From the first line to the last, print the material exactly, skipping the pictures.

Data under study START

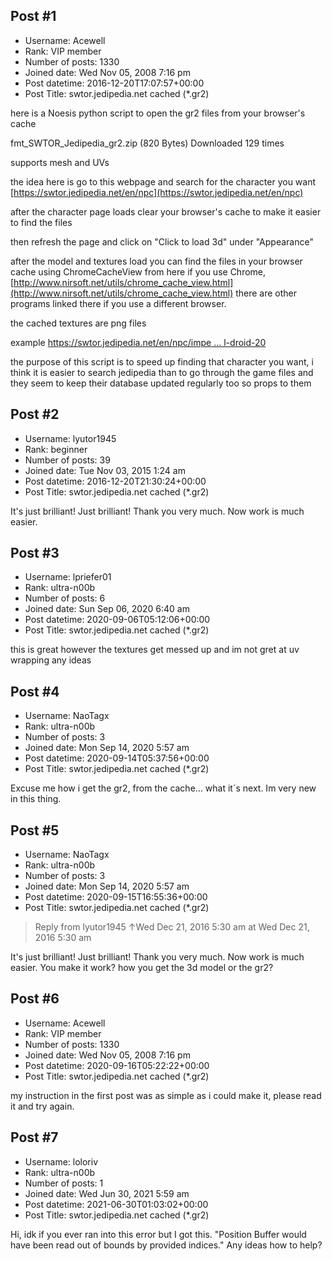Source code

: ## Post #1
- Username: Acewell
- Rank: VIP member
- Number of posts: 1330
- Joined date: Wed Nov 05, 2008 7:16 pm
- Post datetime: 2016-12-20T17:07:57+00:00
- Post Title: swtor.jedipedia.net cached (*.gr2)

here is a Noesis python script to open the gr2 files from your browser's cache 


 fmt_SWTOR_Jedipedia_gr2.zip
(820 Bytes) Downloaded 129 times


supports mesh and UVs

the idea here is go to this webpage and search for the character you want
[https://swtor.jedipedia.net/en/npc](https://swtor.jedipedia.net/en/npc)

after the character page loads clear your browser's cache to make it easier to find the files

then refresh the page and click on "Click to load 3d" under "Appearance"

after the model and textures load you can find the files in your browser cache using
ChromeCacheView from here if you use Chrome,
[http://www.nirsoft.net/utils/chrome_cache_view.html](http://www.nirsoft.net/utils/chrome_cache_view.html)
there are other programs linked there if you use a different browser.

the cached textures are png files


example
[https://swtor.jedipedia.net/en/npc/impe ... l-droid-20](https://swtor.jedipedia.net/en/npc/imperial-medical-droid-20)


the purpose of this script is to speed up finding that character you want,
i think it is easier to search jedipedia than to go through the game files
and they seem to keep their database updated regularly too so props to them
## Post #2
- Username: lyutor1945
- Rank: beginner
- Number of posts: 39
- Joined date: Tue Nov 03, 2015 1:24 am
- Post datetime: 2016-12-20T21:30:24+00:00
- Post Title: swtor.jedipedia.net cached (*.gr2)

It's just brilliant! Just brilliant! Thank you very much. Now work is much easier.
## Post #3
- Username: lpriefer01
- Rank: ultra-n00b
- Number of posts: 6
- Joined date: Sun Sep 06, 2020 6:40 am
- Post datetime: 2020-09-06T05:12:06+00:00
- Post Title: swtor.jedipedia.net cached (*.gr2)

this is great however the textures get messed up and im not gret at uv wrapping any ideas
## Post #4
- Username: NaoTagx
- Rank: ultra-n00b
- Number of posts: 3
- Joined date: Mon Sep 14, 2020 5:57 am
- Post datetime: 2020-09-14T05:37:56+00:00
- Post Title: swtor.jedipedia.net cached (*.gr2)

Excuse me how i get the gr2, from the cache... what it´s next. Im very new in this thing.
## Post #5
- Username: NaoTagx
- Rank: ultra-n00b
- Number of posts: 3
- Joined date: Mon Sep 14, 2020 5:57 am
- Post datetime: 2020-09-15T16:55:36+00:00
- Post Title: swtor.jedipedia.net cached (*.gr2)

> Reply from lyutor1945 ↑Wed Dec 21, 2016 5:30 am at Wed Dec 21, 2016 5:30 am
>
> 
It's just brilliant! Just brilliant! Thank you very much. Now work is much easier.
You make it work? how you get the 3d model or the gr2?
## Post #6
- Username: Acewell
- Rank: VIP member
- Number of posts: 1330
- Joined date: Wed Nov 05, 2008 7:16 pm
- Post datetime: 2020-09-16T05:22:22+00:00
- Post Title: swtor.jedipedia.net cached (*.gr2)

my instruction in the first post was as simple as i could make it, please read it and try again.
## Post #7
- Username: loloriv
- Rank: ultra-n00b
- Number of posts: 1
- Joined date: Wed Jun 30, 2021 5:59 am
- Post datetime: 2021-06-30T01:03:02+00:00
- Post Title: swtor.jedipedia.net cached (*.gr2)

Hi, idk if you ever ran into this error but I got this. "Position Buffer would have been read out of bounds by provided indices." Any ideas how to help?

Data under study END

- **Solution for this problem**
Source code

: ## Post #1
- Username: Acewell
- Rank: VIP member
- Number of posts: 1330
- Joined date: Wed Nov 05, 2008 7:16 pm
- Post datetime: 2016-12-20T17:07:57+00:00
- Post Title: swtor.jedipedia.net cached (*.gr2)

here is a Noesis python script to open the gr2 files from your browser's cache 


 fmt_SWTOR_Jedipedia_gr2.zip
(820 Bytes) Downloaded 129 times


supports mesh and UVs

the idea here is go to this webpage and search for the character you want
[https://swtor.jedipedia.net/en/npc](https://swtor.jedipedia.net/en/npc)

after the character page loads clear your browser's cache to make it easier to find the files

then refresh the page and click on "Click to load 3d" under "Appearance"

after the model and textures load you can find the files in your browser cache using
ChromeCacheView from here if you use Chrome,
[http://www.nirsoft.net/utils/chrome_cache_view.html](http://www.nirsoft.net/utils/chrome_cache_view.html)
there are other programs linked there if you use a different browser.

the cached textures are png files


example
[https://swtor.jedipedia.net/en/npc/impe ... l-droid-20](https://swtor.jedipedia.net/en/npc/imperial-medical-droid-20)


the purpose of this script is to speed up finding that character you want,
i think it is easier to search jedipedia than to go through the game files
and they seem to keep their database updated regularly too so props to them
## Post #2
- Username: lyutor1945
- Rank: beginner
- Number of posts: 39
- Joined date: Tue Nov 03, 2015 1:24 am
- Post datetime: 2016-12-20T21:30:24+00:00
- Post Title: swtor.jedipedia.net cached (*.gr2)

It's just brilliant! Just brilliant! Thank you very much. Now work is much easier.
## Post #3
- Username: lpriefer01
- Rank: ultra-n00b
- Number of posts: 6
- Joined date: Sun Sep 06, 2020 6:40 am
- Post datetime: 2020-09-06T05:12:06+00:00
- Post Title: swtor.jedipedia.net cached (*.gr2)

this is great however the textures get messed up and im not gret at uv wrapping any ideas
## Post #4
- Username: NaoTagx
- Rank: ultra-n00b
- Number of posts: 3
- Joined date: Mon Sep 14, 2020 5:57 am
- Post datetime: 2020-09-14T05:37:56+00:00
- Post Title: swtor.jedipedia.net cached (*.gr2)

Excuse me how i get the gr2, from the cache... what it´s next. Im very new in this thing.
## Post #5
- Username: NaoTagx
- Rank: ultra-n00b
- Number of posts: 3
- Joined date: Mon Sep 14, 2020 5:57 am
- Post datetime: 2020-09-15T16:55:36+00:00
- Post Title: swtor.jedipedia.net cached (*.gr2)

> Reply from lyutor1945 ↑Wed Dec 21, 2016 5:30 am at Wed Dec 21, 2016 5:30 am
>
> 
It's just brilliant! Just brilliant! Thank you very much. Now work is much easier.
You make it work? how you get the 3d model or the gr2?
## Post #6
- Username: Acewell
- Rank: VIP member
- Number of posts: 1330
- Joined date: Wed Nov 05, 2008 7:16 pm
- Post datetime: 2020-09-16T05:22:22+00:00
- Post Title: swtor.jedipedia.net cached (*.gr2)

my instruction in the first post was as simple as i could make it, please read it and try again.
## Post #7
- Username: loloriv
- Rank: ultra-n00b
- Number of posts: 1
- Joined date: Wed Jun 30, 2021 5:59 am
- Post datetime: 2021-06-30T01:03:02+00:00
- Post Title: swtor.jedipedia.net cached (*.gr2)

Hi, idk if you ever ran into this error but I got this. "Position Buffer would have been read out of bounds by provided indices." Any ideas how to help?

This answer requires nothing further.